Provided data:
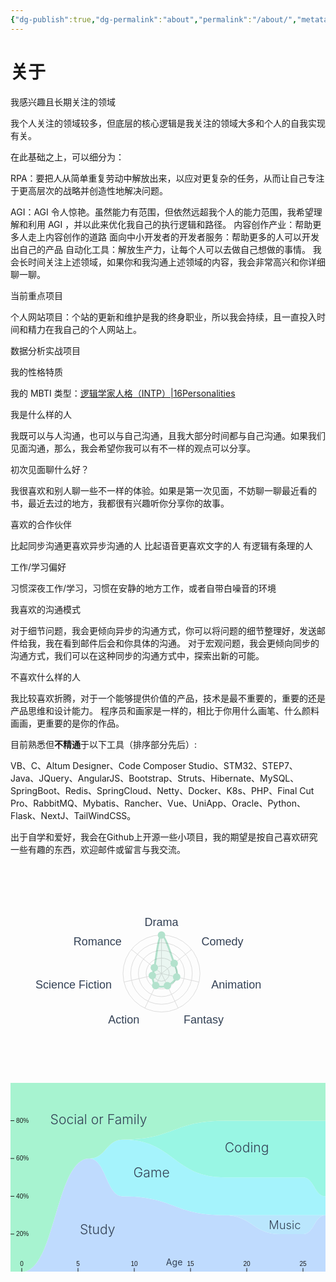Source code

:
 ```yaml
---
{"dg-publish":true,"dg-permalink":"about","permalink":"/about/","metatags":{"description":"这里是 🏡Davon的数字花园，是个人不断发展的想法的集合，作为半成品的思考，在可探索的空间中，随时间推移不断播种、修剪、塑造","og:site_name":"DavonOs","og:title":"关于","og:type":"article","og:url":"https://zuji.eu.org/about","og:image":null,"og:image:width":"400","og:image:alt":"articlecover","og:locale":"zh_cn"}}
---
```


# 关于

我感兴趣且长期关注的领域

我个人关注的领域较多，但底层的核心逻辑是我关注的领域大多和个人的自我实现有关。

在此基础之上，可以细分为：

RPA：要把人从简单重复劳动中解放出来，以应对更复杂的任务，从而让自己专注于更高层次的战略并创造性地解决问题。

AGI：AGI 令人惊艳。虽然能力有范围，但依然远超我个人的能力范围，我希望理解和利用 AGI ，并以此来优化我自己的执行逻辑和路径。 内容创作产业：帮助更多人走上内容创作的道路 面向中小开发者的开发者服务：帮助更多的人可以开发出自己的产品 自动化工具：解放生产力，让每个人可以去做自己想做的事情。 我会长时间关注上述领域，如果你和我沟通上述领域的内容，我会非常高兴和你详细聊一聊。

当前重点项目

个人网站项目：个站的更新和维护是我的终身职业，所以我会持续，且一直投入时间和精力在我自己的个人网站上。

数据分析实战项目

我的性格特质

我的 MBTI 类型：[逻辑学家人格（INTP）|16Personalities](https://www.16personalities.com/ch/intp-%E4%BA%BA%E6%A0%BC)

我是什么样的人

我既可以与人沟通，也可以与自己沟通，且我大部分时间都与自己沟通。如果我们见面沟通，那么，我会希望你我可以有不一样的观点可以分享。

初次见面聊什么好？

我很喜欢和别人聊一些不一样的体验。如果是第一次见面，不妨聊一聊最近看的书，最近去过的地方，我都很有兴趣听你分享你的故事。

喜欢的合作伙伴

比起同步沟通更喜欢异步沟通的人 比起语音更喜欢文字的人 有逻辑有条理的人

工作/学习偏好

习惯深夜工作/学习，习惯在安静的地方工作，或者自带白噪音的环境

我喜欢的沟通模式

对于细节问题，我会更倾向异步的沟通方式，你可以将问题的细节整理好，发送邮件给我，我在看到邮件后会和你具体的沟通。 对于宏观问题，我会更倾向同步的沟通方式，我们可以在这种同步的沟通方式中，探索出新的可能。

不喜欢什么样的人

我比较喜欢折腾，对于一个能够提供价值的产品，技术是最不重要的，重要的还是产品思维和设计能力。 程序员和画家是一样的，相比于你用什么画笔、什么颜料画画，更重要的是你的作品。

目前熟悉但**不精通**于以下工具（排序部分先后）:

VB、C、Altum Designer、Code Composer Studio、STM32、STEP7、Java、JQuery、AngularJS、Bootstrap、Struts、Hibernate、MySQL、SpringBoot、Redis、SpringCloud、Netty、Docker、K8s、PHP、Final Cut Pro、RabbitMQ、Mybatis、Rancher、Vue、UniApp、Oracle、Python、Flask、NextJ、TailWindCSS。

出于自学和爱好，我会在Github上开源一些小项目，我的期望是按自己喜欢研究一些有趣的东西，欢迎邮件或留言与我交流。



<svg xmlns="http://www.w3.org/2000/svg" width="433.1875" height="350"><rect width="433.1875" height="350" fill="transparent"></rect><g transform="translate(180,50)"><g transform="translate(61.59375, 125)"><line x1="0" y1="0" x2="3.771529439249114e-15" y2="-61.59375" stroke="#dddddd" stroke-width="1"></line><line x1="0" y1="0" x2="48.15593287326521" y2="-38.403074983236365" stroke="#dddddd" stroke-width="1"></line><line x1="0" y1="0" x2="60.049466090949196" y2="13.70589877587174" stroke="#dddddd" stroke-width="1"></line><line x1="0" y1="0" x2="26.7245265562721" y2="55.49405120736463" stroke="#dddddd" stroke-width="1"></line><line x1="0" y1="0" x2="-26.724526556272092" y2="55.49405120736463" stroke="#dddddd" stroke-width="1"></line><line x1="0" y1="0" x2="-60.049466090949196" y2="13.705898775871747" stroke="#dddddd" stroke-width="1"></line><line x1="0" y1="0" x2="-48.155932873265215" y2="-38.40307498323636" stroke="#dddddd" stroke-width="1"></line><circle fill="none" r="61.59375" stroke="#dddddd" stroke-width="1"></circle><circle fill="none" r="49.275" stroke="#dddddd" stroke-width="1"></circle><circle fill="none" r="36.95625" stroke="#dddddd" stroke-width="1"></circle><circle fill="none" r="24.6375" stroke="#dddddd" stroke-width="1"></circle><circle fill="none" r="12.31875" stroke="#dddddd" stroke-width="1"></circle><g transform="translate(4.996176238396467e-15, -81.59375)"><text dominant-baseline="central" text-anchor="middle" style="font-size: 18px; fill: rgb(51, 65, 85); font-family: sans-serif;">Drama</text></g><g transform="translate(63.79256252262581, -50.87287102041103)"><text dominant-baseline="central" text-anchor="start" style="font-size: 18px; fill: rgb(51, 65, 85); font-family: sans-serif;">Comedy</text></g><g transform="translate(79.54802433458568, 18.156317454998028)"><text dominant-baseline="central" text-anchor="start" style="font-size: 18px; fill: rgb(51, 65, 85); font-family: sans-serif;">Animation</text></g><g transform="translate(35.402201338623264, 73.51342856541301)"><text dominant-baseline="central" text-anchor="start" style="font-size: 18px; fill: rgb(51, 65, 85); font-family: sans-serif;">Fantasy</text></g><g transform="translate(-35.40220133862325, 73.51342856541301)"><text dominant-baseline="central" text-anchor="end" style="font-size: 18px; fill: rgb(51, 65, 85); font-family: sans-serif;">Action</text></g><g transform="translate(-79.54802433458568, 18.156317454998035)"><text dominant-baseline="central" text-anchor="end" style="font-size: 18px; fill: rgb(51, 65, 85); font-family: sans-serif;">Science Fiction</text></g><g transform="translate(-63.792562522625815, -50.872871020411026)"><text dominant-baseline="central" text-anchor="end" style="font-size: 18px; fill: rgb(51, 65, 85); font-family: sans-serif;">Romance</text></g></g><g transform="translate(61.59375, 125)"><path d="M20.322687267616512,-16.206802286503425C24.362712509209423,-5.019067888738354,26.0608436934613,-0.4211867512961964,24.240151449557473,5.532656386590426C22.419459205653645,11.486499524477047,14.977739219516714,17.242225374650587,9.398533804193553,19.516256540816304C3.8193283888703933,21.79028770698202,-5.220158595262614,21.87069862659042,-9.235081042381486,19.176843383584718C-13.250003489500358,16.482988140579014,-14.315725005300546,8.07599339834,-14.69100087851968,3.3531250827820798C-15.066276751738815,-1.3697432327758396,-13.935236428116237,1.6641126707008773,-11.486736281696292,-9.160366509762802C-9.038236135276346,-19.984845690226482,-5.301570591552133,-60.419344037209896,0,-61.59375C5.301570591552133,-62.768155962790104,16.2826620260236,-27.394536684268495,20.322687267616512,-16.206802286503425" fill="rgba(179, 226, 205, 1)" fill-opacity="0.25" stroke="rgba(179, 226, 205, 1)" stroke-width="3" style="mix-blend-mode: multiply;"></path></g><g transform="translate(61.59375, 125)"><path d="M-26.724526556272092,-55.49405120736463A61.59375,61.59375,0,0,1,26.7245265562721,-55.49405120736463L0,0Z" fill="#F00" fill-opacity="0"></path><path d="M26.7245265562721,-55.49405120736463A61.59375,61.59375,0,0,1,60.049466090949196,-13.70589877587174L0,0Z" fill="#F00" fill-opacity="0"></path><path d="M60.049466090949196,-13.70589877587174A61.59375,61.59375,0,0,1,48.15593287326521,38.403074983236365L0,0Z" fill="#F00" fill-opacity="0"></path><path d="M48.15593287326521,38.403074983236365A61.59375,61.59375,0,0,1,3.771529439249114e-15,61.59375L0,0Z" fill="#F00" fill-opacity="0"></path><path d="M3.771529439249114e-15,61.59375A61.59375,61.59375,0,0,1,-48.15593287326521,38.40307498323637L0,0Z" fill="#F00" fill-opacity="0"></path><path d="M-48.15593287326521,38.40307498323637A61.59375,61.59375,0,0,1,-60.049466090949196,-13.705898775871733L0,0Z" fill="#F00" fill-opacity="0"></path><path d="M-60.049466090949196,-13.705898775871733A61.59375,61.59375,0,0,1,-26.724526556272107,-55.49405120736462L0,0Z" fill="#F00" fill-opacity="0"></path></g><g transform="translate(61.59375, 125)"><g transform="translate(3.771529439249114e-15, -61.59375)" style="pointer-events: none;"><circle r="5" fill="#b3e2cd" stroke="#b3e2cd" stroke-width="2" style="pointer-events: none;"></circle></g><g transform="translate(20.322687267616512, -16.20680228650342)" style="pointer-events: none;"><circle r="5" fill="#b3e2cd" stroke="#b3e2cd" stroke-width="2" style="pointer-events: none;"></circle></g><g transform="translate(24.240151449557473, 5.532656386590427)" style="pointer-events: none;"><circle r="5" fill="#b3e2cd" stroke="#b3e2cd" stroke-width="2" style="pointer-events: none;"></circle></g><g transform="translate(9.398533804193551, 19.516256540816308)" style="pointer-events: none;"><circle r="5" fill="#b3e2cd" stroke="#b3e2cd" stroke-width="2" style="pointer-events: none;"></circle></g><g transform="translate(-9.235081042381488, 19.176843383584718)" style="pointer-events: none;"><circle r="5" fill="#b3e2cd" stroke="#b3e2cd" stroke-width="2" style="pointer-events: none;"></circle></g><g transform="translate(-14.69100087851968, 3.3531250827820784)" style="pointer-events: none;"><circle r="5" fill="#b3e2cd" stroke="#b3e2cd" stroke-width="2" style="pointer-events: none;"></circle></g><g transform="translate(-11.486736281696292, -9.160366509762802)" style="pointer-events: none;"><circle r="5" fill="#b3e2cd" stroke="#b3e2cd" stroke-width="2" style="pointer-events: none;"></circle></g></g></g></svg>
<svg class="shadow-md rounded-2xl border-[1px] border-white/20" viewBox="0,0,500,300"><g><path d="M0,300C8.929,300,8.929,300,17.857,300C71.429,300,71.429,120,125,120C151.786,120,151.786,180,178.571,180C258.929,180,258.929,210,339.286,210C383.929,210,383.929,240,428.571,240C446.429,240,446.429,240,464.286,240C482.143,240,482.143,210,500,210L500,300C482.143,300,482.143,300,464.286,300C446.429,300,446.429,300,428.571,300C383.929,300,383.929,300,339.286,300C258.929,300,258.929,300,178.571,300C151.786,300,151.786,300,125,300C71.429,300,71.429,300,17.857,300C8.929,300,8.929,300,0,300Z" fill="#bfdbfe" opacity="1" stroke="white" stroke-width="0" font-family=""></path><path d="M0,300C8.929,300,8.929,300,17.857,300C71.429,300,71.429,120,125,120C151.786,120,151.786,180,178.571,180C258.929,180,258.929,210,339.286,210C383.929,210,383.929,210,428.571,210C446.429,210,446.429,210,464.286,210C482.143,210,482.143,210,500,210L500,210C482.143,210,482.143,240,464.286,240C446.429,240,446.429,240,428.571,240C383.929,240,383.929,210,339.286,210C258.929,210,258.929,180,178.571,180C151.786,180,151.786,120,125,120C71.429,120,71.429,300,17.857,300C8.929,300,8.929,300,0,300Z" fill="#bae6fd" opacity="1" stroke="white" stroke-width="0" font-family=""></path><path d="M0,300C8.929,300,8.929,300,17.857,300C71.429,300,71.429,120,125,120C151.786,120,151.786,90,178.571,90C258.929,90,258.929,150,339.286,150C383.929,150,383.929,150,428.571,150C446.429,150,446.429,150,464.286,150C482.143,150,482.143,180,500,180L500,210C482.143,210,482.143,210,464.286,210C446.429,210,446.429,210,428.571,210C383.929,210,383.929,210,339.286,210C258.929,210,258.929,180,178.571,180C151.786,180,151.786,120,125,120C71.429,120,71.429,300,17.857,300C8.929,300,8.929,300,0,300Z" fill="#a5f3fc" opacity="1" stroke="white" stroke-width="0" font-family=""></path><path d="M0,300C8.929,300,8.929,300,17.857,300C71.429,300,71.429,120,125,120C151.786,120,151.786,90,178.571,90C258.929,90,258.929,60,339.286,60C383.929,60,383.929,60,428.571,60C446.429,60,446.429,60,464.286,60C482.143,60,482.143,60,500,60L500,180C482.143,180,482.143,150,464.286,150C446.429,150,446.429,150,428.571,150C383.929,150,383.929,150,339.286,150C258.929,150,258.929,90,178.571,90C151.786,90,151.786,120,125,120C71.429,120,71.429,300,17.857,300C8.929,300,8.929,300,0,300Z" fill="#99f6e4" opacity="1" stroke="white" stroke-width="0" font-family=""></path><path d="M0,0C8.929,0,8.929,0,17.857,0C71.429,0,71.429,0,125,0C151.786,0,151.786,0,178.571,0C258.929,0,258.929,0,339.286,0C383.929,0,383.929,0,428.571,0C446.429,0,446.429,0,464.286,0C482.143,0,482.143,0,500,0L500,60C482.143,60,482.143,60,464.286,60C446.429,60,446.429,60,428.571,60C383.929,60,383.929,60,339.286,60C258.929,60,258.929,90,178.571,90C151.786,90,151.786,120,125,120C71.429,120,71.429,300,17.857,300C8.929,300,8.929,300,0,300Z" fill="#a7f3d0" opacity="1" stroke="white" stroke-width="0" font-family=""></path><text class="area-label" fill="#334155" font-weight="300" pointer-events="none" transform="translate(110,240) scale(1.5)">Study</text><text class="area-label" fill="#334155" font-weight="300" pointer-events="none" transform="translate(410,232) scale(1.3)">Music</text><text class="area-label" fill="#334155" font-weight="300" pointer-events="none" transform="translate(195,150) scale(1.5)">Game</text><text class="area-label" fill="#334155" font-weight="300" pointer-events="none" transform="translate(340,110) scale(1.5)">Coding</text><text class="area-label" fill="#334155" font-weight="300" pointer-events="none" transform="translate(63,65) scale(1.5)">Social or Family</text></g><g transform="translate(-1,0)" fill="none" font-size="10" font-family="sans-serif" text-anchor="start"><path class="domain" stroke="currentColor" d="M1,300H0V0H1"></path><g class="tick" opacity="1" transform="translate(0,240)"><line stroke="currentColor" x2="7"></line><text fill="currentColor" x="10" dy="0.32em">20%</text></g><g class="tick" opacity="1" transform="translate(0,180)"><line stroke="currentColor" x2="7"></line><text fill="currentColor" x="10" dy="0.32em">40%</text></g><g class="tick" opacity="1" transform="translate(0,120)"><line stroke="currentColor" x2="7"></line><text fill="currentColor" x="10" dy="0.32em">60%</text></g><g class="tick" opacity="1" transform="translate(0,59.999999999999986)"><line stroke="currentColor" x2="7"></line><text fill="currentColor" x="10" dy="0.32em">80%</text></g></g><g fill="none" font-size="10" font-family="sans-serif" text-anchor="middle" transform="translate(0,301)"><path class="domain" stroke="currentColor" d="M0,-1V0H500V-1"></path><g class="tick" opacity="1" transform="translate(17.857142857142858,0)"><line stroke="currentColor" y2="-7"></line><text fill="currentColor" y="-10" dy="0em">0</text></g><g class="tick" opacity="1" transform="translate(107.14285714285714,0)"><line stroke="currentColor" y2="-7"></line><text fill="currentColor" y="-10" dy="0em">5</text></g><g class="tick" opacity="1" transform="translate(196.42857142857142,0)"><line stroke="currentColor" y2="-7"></line><text fill="currentColor" y="-10" dy="0em">10</text></g><g class="tick" opacity="1" transform="translate(285.7142857142857,0)"><line stroke="currentColor" y2="-7"></line><text fill="currentColor" y="-10" dy="0em">15</text></g><g class="tick" opacity="1" transform="translate(375,0)"><line stroke="currentColor" y2="-7"></line><text fill="currentColor" y="-10" dy="0em">20</text></g><g class="tick" opacity="1" transform="translate(464.2857142857143,0)"><line stroke="currentColor" y2="-7"></line><text fill="currentColor" y="-10" dy="0em">25</text></g></g><text transform="translate(260,290)" fill="#334155" style="text-anchor: middle;">Age</text></svg>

Work to complete:
Retype the portion of the data above that starts on the line with "VB、C、Altum Designer、Code Composer" and finishes on the line with "出于自学和爱好，我会在Git", including both of those lines.

Task output:
VB、C、Altum Designer、Code Composer Studio、STM32、STEP7、Java、JQuery、AngularJS、Bootstrap、Struts、Hibernate、MySQL、SpringBoot、Redis、SpringCloud、Netty、Docker、K8s、PHP、Final Cut Pro、RabbitMQ、Mybatis、Rancher、Vue、UniApp、Oracle、Python、Flask、NextJ、TailWindCSS。

出于自学和爱好，我会在Github上开源一些小项目，我的期望是按自己喜欢研究一些有趣的东西，欢迎邮件或留言与我交流。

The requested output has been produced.